◆ Dataset entries ◆
· · · · ·
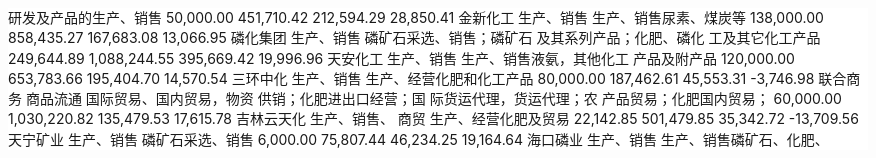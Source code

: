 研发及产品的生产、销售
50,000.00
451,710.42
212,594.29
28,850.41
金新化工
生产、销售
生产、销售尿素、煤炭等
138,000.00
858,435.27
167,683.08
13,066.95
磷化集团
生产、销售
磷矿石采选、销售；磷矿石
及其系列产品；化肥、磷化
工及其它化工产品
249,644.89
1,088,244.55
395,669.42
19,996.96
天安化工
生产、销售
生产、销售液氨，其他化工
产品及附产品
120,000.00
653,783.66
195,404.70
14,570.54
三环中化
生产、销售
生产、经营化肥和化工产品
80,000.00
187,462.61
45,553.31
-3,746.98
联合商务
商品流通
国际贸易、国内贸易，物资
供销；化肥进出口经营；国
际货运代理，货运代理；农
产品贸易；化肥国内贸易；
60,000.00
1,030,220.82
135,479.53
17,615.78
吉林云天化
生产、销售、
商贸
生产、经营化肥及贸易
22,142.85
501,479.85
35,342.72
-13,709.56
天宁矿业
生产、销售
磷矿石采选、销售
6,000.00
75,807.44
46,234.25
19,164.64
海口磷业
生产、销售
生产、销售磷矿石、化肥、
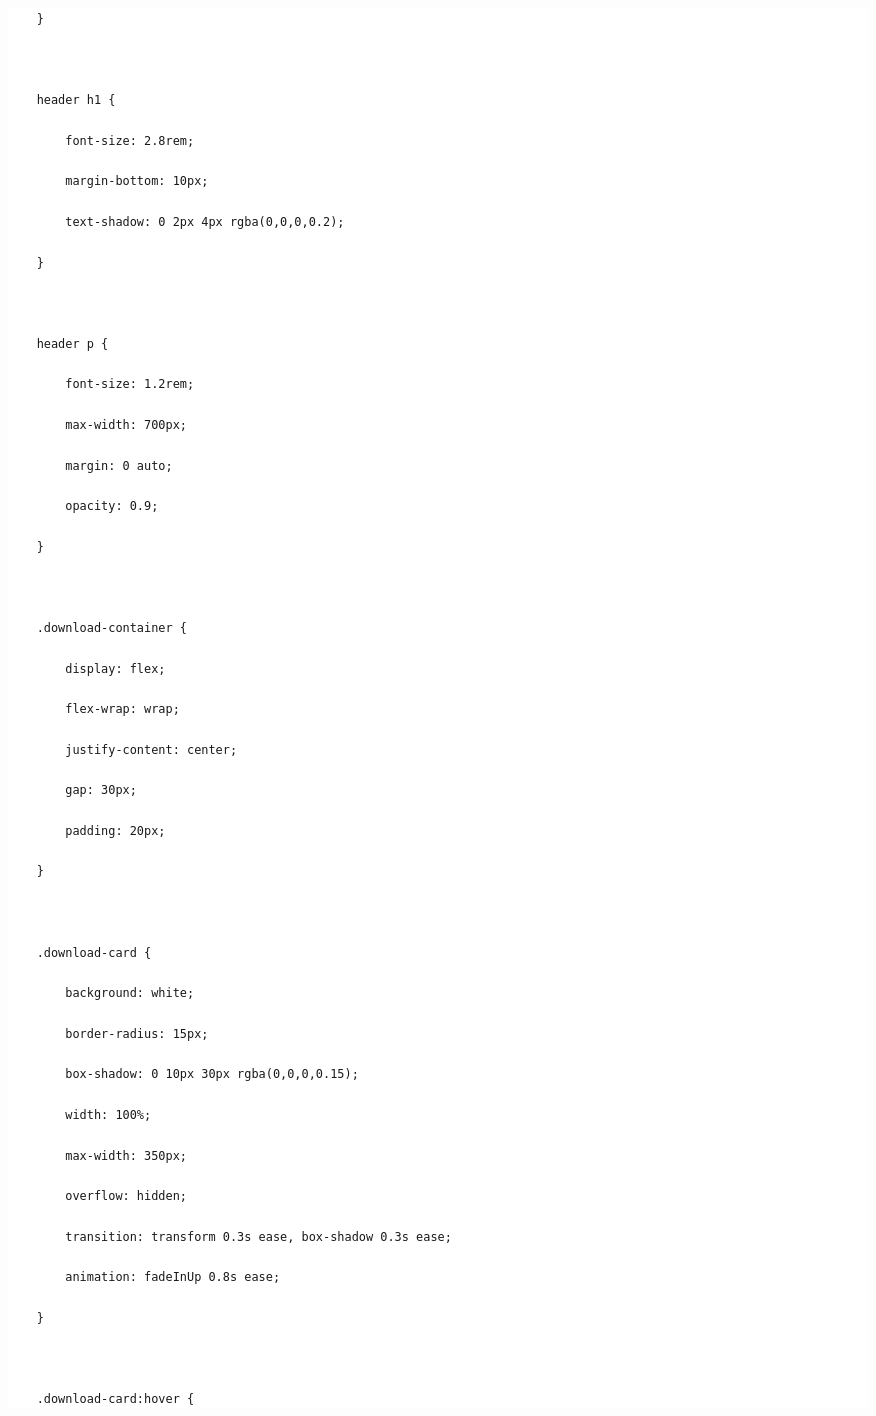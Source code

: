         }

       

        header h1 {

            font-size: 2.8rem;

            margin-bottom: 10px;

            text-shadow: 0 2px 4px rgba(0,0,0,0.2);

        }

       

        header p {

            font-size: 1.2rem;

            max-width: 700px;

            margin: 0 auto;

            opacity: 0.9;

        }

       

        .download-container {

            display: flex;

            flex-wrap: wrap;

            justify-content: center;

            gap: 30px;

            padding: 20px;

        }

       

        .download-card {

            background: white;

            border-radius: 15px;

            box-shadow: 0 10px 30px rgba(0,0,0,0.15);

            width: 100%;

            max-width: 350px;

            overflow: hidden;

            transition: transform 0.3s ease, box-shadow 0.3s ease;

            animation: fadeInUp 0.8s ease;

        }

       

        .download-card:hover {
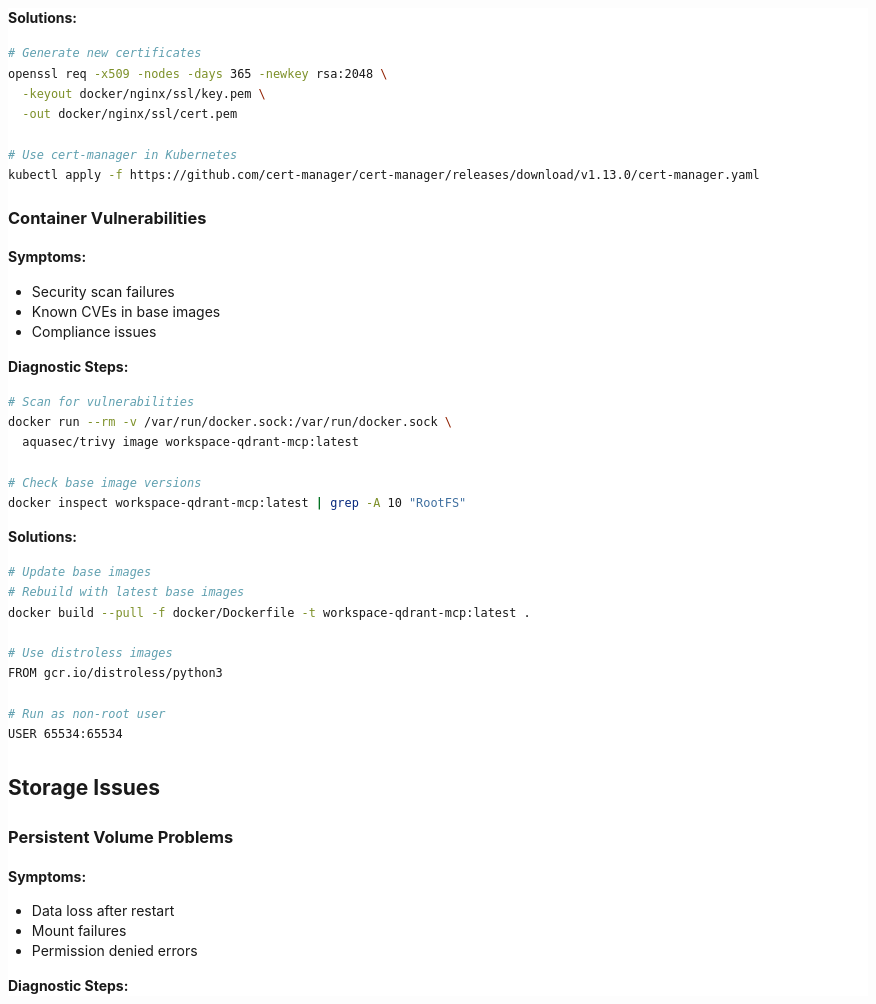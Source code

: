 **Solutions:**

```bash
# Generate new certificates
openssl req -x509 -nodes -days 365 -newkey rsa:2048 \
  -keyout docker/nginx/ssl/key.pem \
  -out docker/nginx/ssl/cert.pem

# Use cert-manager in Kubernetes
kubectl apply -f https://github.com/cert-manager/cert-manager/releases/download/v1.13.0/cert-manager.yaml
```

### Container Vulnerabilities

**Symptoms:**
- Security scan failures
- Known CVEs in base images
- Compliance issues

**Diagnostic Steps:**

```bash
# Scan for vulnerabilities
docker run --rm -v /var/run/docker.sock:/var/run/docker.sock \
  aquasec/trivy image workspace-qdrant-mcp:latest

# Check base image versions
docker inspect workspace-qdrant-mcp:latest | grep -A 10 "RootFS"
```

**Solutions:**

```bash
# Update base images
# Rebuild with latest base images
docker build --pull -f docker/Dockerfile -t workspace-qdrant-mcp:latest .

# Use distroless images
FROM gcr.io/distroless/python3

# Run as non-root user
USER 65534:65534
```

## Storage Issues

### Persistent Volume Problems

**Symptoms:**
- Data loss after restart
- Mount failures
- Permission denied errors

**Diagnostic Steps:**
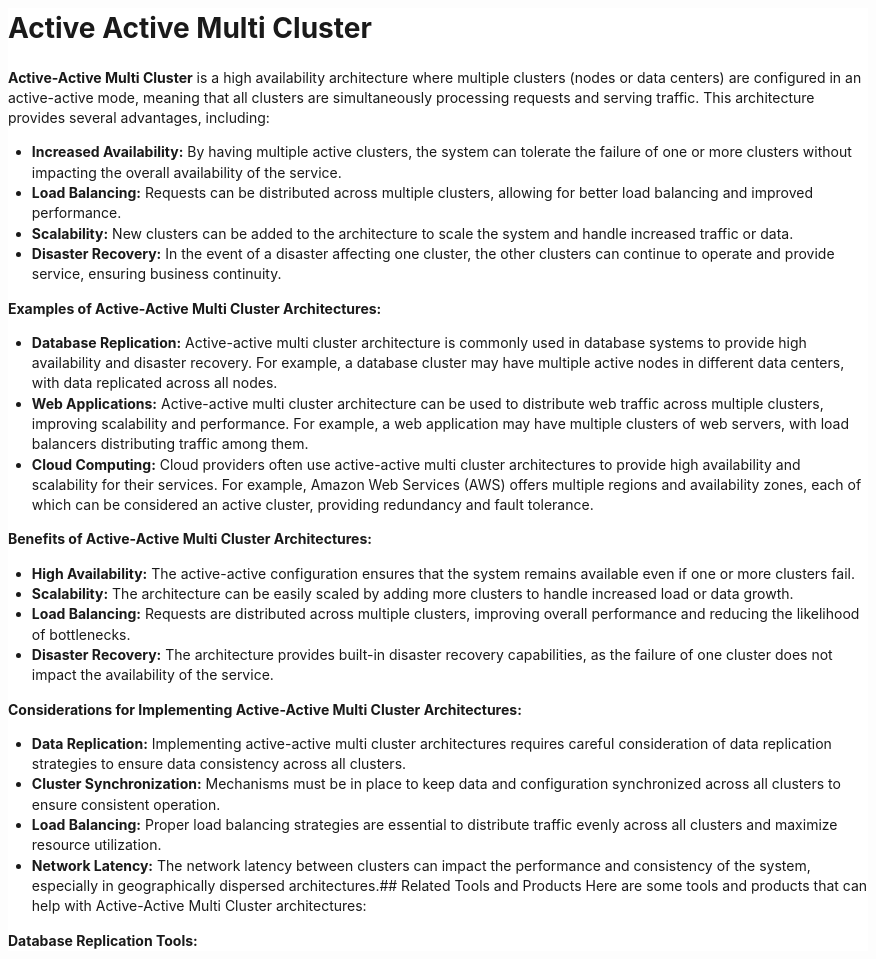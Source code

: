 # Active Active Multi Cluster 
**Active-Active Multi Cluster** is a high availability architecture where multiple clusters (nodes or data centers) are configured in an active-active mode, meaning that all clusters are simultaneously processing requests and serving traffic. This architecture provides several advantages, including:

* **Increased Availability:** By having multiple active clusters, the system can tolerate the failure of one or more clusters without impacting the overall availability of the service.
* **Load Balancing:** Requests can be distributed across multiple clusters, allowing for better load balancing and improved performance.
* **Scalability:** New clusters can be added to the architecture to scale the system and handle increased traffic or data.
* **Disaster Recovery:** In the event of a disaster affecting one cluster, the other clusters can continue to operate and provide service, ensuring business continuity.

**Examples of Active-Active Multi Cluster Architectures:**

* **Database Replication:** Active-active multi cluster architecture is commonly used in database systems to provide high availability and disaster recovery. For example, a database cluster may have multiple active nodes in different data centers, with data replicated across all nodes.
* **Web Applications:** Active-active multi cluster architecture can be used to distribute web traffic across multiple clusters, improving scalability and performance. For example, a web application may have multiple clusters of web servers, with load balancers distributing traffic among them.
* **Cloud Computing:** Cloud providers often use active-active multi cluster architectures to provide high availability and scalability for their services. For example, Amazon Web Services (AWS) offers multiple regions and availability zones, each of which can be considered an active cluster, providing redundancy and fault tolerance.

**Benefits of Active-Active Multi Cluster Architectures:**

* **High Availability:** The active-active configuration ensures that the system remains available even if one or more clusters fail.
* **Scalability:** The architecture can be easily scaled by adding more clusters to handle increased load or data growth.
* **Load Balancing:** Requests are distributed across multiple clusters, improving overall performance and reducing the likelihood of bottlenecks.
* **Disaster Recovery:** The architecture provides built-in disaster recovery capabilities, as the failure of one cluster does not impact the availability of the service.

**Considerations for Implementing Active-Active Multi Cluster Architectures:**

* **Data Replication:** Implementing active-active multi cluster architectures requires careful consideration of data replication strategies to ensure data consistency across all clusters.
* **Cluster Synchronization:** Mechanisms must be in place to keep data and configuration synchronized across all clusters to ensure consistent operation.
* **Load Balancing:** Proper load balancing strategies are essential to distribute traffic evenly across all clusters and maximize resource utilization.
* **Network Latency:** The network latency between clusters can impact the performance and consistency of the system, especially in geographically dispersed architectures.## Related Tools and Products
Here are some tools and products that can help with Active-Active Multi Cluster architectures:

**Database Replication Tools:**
· · · · ·
◆ Your assignment ◆
Which lines of the entries above contain the word "Database"? Copy each of them.

◆ Written solution ◆
* **Database Replication:** Active-active multi cluster architecture is commonly used in database systems to provide high availability and disaster recovery. For example, a database cluster may have multiple active nodes in different data centers, with data replicated across all nodes.
**Database Replication Tools:**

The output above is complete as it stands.